Céline Novel à propos de Oh la la !
Cinergie : Quel est le film déclic que tu as vu enfant ou adolescente et qui t'as donné envie de réaliser?
Céline Novel : Plus que des films, ce sont des réalisateurs, dont j'ai vu les oeuvres pour la première fois AU CINEMA, qui m'ont donné le goût de la mise en scène. Et plus qu'un déclic, je dirais que c'est une flamme que j'entretiens constamment en re-visionnant leurs films. Woody Allen et Manhattan. L'humour de ce type totalement névrosé, la poésie magique du noir et blanc, Diane Keaton et Woody Allen qui se chuchotent des choses au planétarium. Cassavetes et Love Streams. Ces personnages sont bouleversants et ce réalisateur est totalement sincère en tournant. Leur amour débordant a traversé l'écran et m'a touchée droit au coeur. Barbara Loden et son sublime Wanda.

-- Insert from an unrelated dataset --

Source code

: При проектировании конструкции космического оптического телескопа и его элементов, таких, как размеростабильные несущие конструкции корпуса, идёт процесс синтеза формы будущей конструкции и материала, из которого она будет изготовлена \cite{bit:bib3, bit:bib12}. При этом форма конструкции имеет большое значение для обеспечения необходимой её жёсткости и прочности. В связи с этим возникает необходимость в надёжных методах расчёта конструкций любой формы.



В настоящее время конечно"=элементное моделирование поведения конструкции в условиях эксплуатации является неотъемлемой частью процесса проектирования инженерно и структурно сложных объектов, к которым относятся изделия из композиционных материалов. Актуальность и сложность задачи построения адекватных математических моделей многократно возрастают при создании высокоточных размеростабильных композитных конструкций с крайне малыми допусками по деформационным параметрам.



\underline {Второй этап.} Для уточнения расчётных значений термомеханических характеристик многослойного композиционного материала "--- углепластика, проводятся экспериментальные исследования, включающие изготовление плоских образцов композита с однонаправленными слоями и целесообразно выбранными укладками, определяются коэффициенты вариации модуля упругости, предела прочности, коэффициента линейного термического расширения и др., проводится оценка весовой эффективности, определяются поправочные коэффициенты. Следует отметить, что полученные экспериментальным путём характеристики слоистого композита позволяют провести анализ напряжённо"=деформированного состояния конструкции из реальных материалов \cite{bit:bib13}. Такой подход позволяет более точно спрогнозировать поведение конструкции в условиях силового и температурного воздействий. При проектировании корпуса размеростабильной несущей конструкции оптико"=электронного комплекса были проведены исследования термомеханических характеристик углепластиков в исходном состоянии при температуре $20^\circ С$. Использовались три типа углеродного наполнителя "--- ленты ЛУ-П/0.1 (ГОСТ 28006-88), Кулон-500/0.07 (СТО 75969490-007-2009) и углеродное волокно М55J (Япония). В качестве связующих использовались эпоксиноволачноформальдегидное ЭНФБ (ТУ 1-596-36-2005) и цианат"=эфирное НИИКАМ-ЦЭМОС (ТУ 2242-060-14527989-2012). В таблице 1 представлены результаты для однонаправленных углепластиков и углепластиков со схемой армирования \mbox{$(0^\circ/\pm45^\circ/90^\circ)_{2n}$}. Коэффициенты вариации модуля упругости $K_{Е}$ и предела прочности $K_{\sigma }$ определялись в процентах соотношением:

Une vision de la femme très originale, personnelle, audacieuse, radicale. Mais au-dessus de tous, il y a Maurice Pialat et TOUS SES FILMS. Quand j'ai le moindre doute sur la voie que j'ai choisie (la réalisation), j'en regarde un, de préférence L'Enfance nue. Illico presto, l'énergie revient et ma foi dans le cinéma est comme au premier jour.

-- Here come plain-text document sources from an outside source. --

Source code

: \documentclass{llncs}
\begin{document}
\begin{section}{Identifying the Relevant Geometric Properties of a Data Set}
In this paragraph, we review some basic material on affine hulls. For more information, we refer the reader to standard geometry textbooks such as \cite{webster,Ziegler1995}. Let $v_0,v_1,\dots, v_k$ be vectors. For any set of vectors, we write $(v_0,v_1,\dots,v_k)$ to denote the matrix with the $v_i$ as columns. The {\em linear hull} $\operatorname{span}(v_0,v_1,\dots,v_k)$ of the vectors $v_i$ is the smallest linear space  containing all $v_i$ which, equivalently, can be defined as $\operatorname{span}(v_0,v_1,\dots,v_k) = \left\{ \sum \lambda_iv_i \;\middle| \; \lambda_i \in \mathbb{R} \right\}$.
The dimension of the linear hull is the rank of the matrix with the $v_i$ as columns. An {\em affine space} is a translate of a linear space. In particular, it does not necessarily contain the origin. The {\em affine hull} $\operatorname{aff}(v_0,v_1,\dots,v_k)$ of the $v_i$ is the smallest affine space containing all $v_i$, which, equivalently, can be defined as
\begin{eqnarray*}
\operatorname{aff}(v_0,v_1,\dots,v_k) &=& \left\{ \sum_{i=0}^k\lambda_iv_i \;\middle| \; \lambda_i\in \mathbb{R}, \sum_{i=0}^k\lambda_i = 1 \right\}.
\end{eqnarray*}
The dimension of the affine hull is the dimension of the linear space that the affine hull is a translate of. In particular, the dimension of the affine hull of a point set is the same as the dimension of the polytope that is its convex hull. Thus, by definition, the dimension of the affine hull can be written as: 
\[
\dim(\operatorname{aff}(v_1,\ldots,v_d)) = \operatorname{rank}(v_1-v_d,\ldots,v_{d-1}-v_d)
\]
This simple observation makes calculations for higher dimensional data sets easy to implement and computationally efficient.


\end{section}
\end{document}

C. : Le noir et blanc est un choix plus esthétique qu'économique de nos jours. Pour quelles raisons l'avoir choisi?
C. N. : Je voulais qu'à travers la photographie du film transparaisse un sentiment de profonde mélancolie que les personnages n'expriment pas ouvertement. Pour traduire cette tristesse latente, le noir et blanc peu contrasté me semblait approprié. D'une manière générale, le noir et blanc m'attire beaucoup. J'y suis plus sensible qu'à la couleur.
C. : Le film a un petit côté burlesque mais aussi un côté "contes moraux" à la Rohmer, est-ce un choix?
C.N : Effectivement, le burlesque est un choix. J'aime créer un humour distancié où l'individu ne maîtrise pas totalement ce qu'il met en place, où les objets prennent un malin plaisir à vous taquiner. Je compte d'ailleurs poursuivre dans cette veine-là. Je n'ai jamais pensé aux « contes moraux » et je ne connais pas bien le cinéma de Rohmer aussi suis-je mal placée pour en parler.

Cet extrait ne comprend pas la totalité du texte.